Secondo l’impianto accusatorio, l’avvocato sarebbe il curatore degli affari apparentemente legali della super associazione mafiosa, con particolare riferimento agli investimenti immobiliari della consorteria, anche al Nord, e al controllo dei villaggi turistici. Nel capo d’imputazione si menziona, tra l’altro, la società Camelia, da lui costituita e impiegata per acquistare all’asta terreni confinanti con il villaggio turistico Porto Kaleo al fine di portare a termine una strategia ordita dal boss, ma si fa riferimento anche al progetto per esercitare il controllo del clan sul villaggio Costa del Turchese della vicina Botricello e il resort Baia degli dei a Isola Capo Rizzuto. L’avvocato Grande Aracri, in particolare, avrebbe svolto un ruolo nel «reimpiego e riciclaggio dei proventi della cosca di ‘ndrangheta»: almeno questa è la tesi della Dda che ha esaminato le missive rinvenute nel suo studio legale, sottoposto a perquisizione durante il blitz del 28 giugno 2015.

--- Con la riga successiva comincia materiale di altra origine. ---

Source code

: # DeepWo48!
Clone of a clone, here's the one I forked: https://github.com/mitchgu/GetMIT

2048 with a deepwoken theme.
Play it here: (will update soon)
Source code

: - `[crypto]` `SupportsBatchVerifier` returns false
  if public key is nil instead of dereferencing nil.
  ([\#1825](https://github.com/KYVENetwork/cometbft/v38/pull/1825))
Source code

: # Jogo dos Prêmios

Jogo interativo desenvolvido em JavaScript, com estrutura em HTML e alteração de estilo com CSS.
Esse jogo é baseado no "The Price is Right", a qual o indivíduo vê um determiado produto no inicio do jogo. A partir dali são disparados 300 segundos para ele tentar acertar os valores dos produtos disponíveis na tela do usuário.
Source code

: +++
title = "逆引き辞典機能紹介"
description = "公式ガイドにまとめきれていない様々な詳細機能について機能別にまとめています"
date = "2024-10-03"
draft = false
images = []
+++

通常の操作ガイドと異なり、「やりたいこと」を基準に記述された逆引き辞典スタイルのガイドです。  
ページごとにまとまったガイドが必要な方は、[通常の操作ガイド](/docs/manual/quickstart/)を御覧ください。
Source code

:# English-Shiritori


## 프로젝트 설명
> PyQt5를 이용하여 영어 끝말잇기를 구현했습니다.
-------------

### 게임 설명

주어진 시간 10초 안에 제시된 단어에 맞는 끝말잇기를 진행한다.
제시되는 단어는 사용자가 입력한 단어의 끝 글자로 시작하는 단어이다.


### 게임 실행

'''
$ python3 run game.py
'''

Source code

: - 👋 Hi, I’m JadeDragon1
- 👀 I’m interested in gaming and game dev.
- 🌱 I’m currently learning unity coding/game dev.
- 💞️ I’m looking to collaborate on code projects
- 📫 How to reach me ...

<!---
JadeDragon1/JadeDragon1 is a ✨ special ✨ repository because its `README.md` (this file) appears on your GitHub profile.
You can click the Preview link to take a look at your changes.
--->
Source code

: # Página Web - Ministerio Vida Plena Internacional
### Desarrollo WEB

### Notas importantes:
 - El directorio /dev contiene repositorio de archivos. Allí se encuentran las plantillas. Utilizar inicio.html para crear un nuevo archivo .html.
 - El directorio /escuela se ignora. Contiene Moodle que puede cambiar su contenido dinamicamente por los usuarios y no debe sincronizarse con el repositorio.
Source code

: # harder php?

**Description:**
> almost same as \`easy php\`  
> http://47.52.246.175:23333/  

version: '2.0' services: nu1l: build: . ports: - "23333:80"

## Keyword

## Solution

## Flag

È il procedimento nell’ambito del quale la Dda aveva depositato la relazione sull’inattendibilità della collaborazione con la giustizia da parte di Nicolino Grande Aracri che, una volta smascherato, con una lettera avvisava i familiari informandoli che «la farsa è finita». Nello stesso procedimento erano state depositate le dichiarazioni del mammasantissima il cui pentimento, a quanto pare “farsa”, aveva fatto tremare i palazzi del potere perché il boss era il vertice indiscusso di una nuova “provincia” di ‘ndrangheta che comandava su mezza Calabria, parte dell’Emilia e della Lombardia e si era infiltrata nella politica, nell’economia, nelle istituzioni. Le sue prime “cantate” sono apparse inattendibili, però, proprio perché, secondo la Dda, il boss tendeva a “salvare” i familiari coinvolti in inchieste sul sodalizio di ‘ndrangheta da lui capeggiato. Compreso il fratello.

Domenico Grande Aracri

Il ricorso del pm Guarascio era stato già ritenuto fondato dai supremi giudici perché il gip non ha spiegato in concreto in che consiste la non diversità di notitiae criminis e perché le dichiarazioni di tre collaboratori di giustizia non possono ritenersi estranee a un procedimento già definito. L’avvocato Gregorio Viscomi, difensore di Domenico Grande Aracri, aveva prodotto ben 16 documenti chiedendo l’inammisibilità del ricorso e facendo riferimento all’identità e collegamento dei procedimenti.

La decisione del gup distrettuale si muove, dunque, nel solco tracciato dalla Cassazione. Il professionista è stato già assolto da accuse di armi per le quali era stato arrestato (e successivamente scarcerato) nell’operazione Aemilia, che scattò parallelamente all’operazione Kyterion, e la Dda di Bologna non impugnò la decisione. Ma è stato condannato a 2 anni e 8 mesi di reclusione in Appello, nel processo Farma Business, per intestazione fittizia con l’aggravante mafiosa.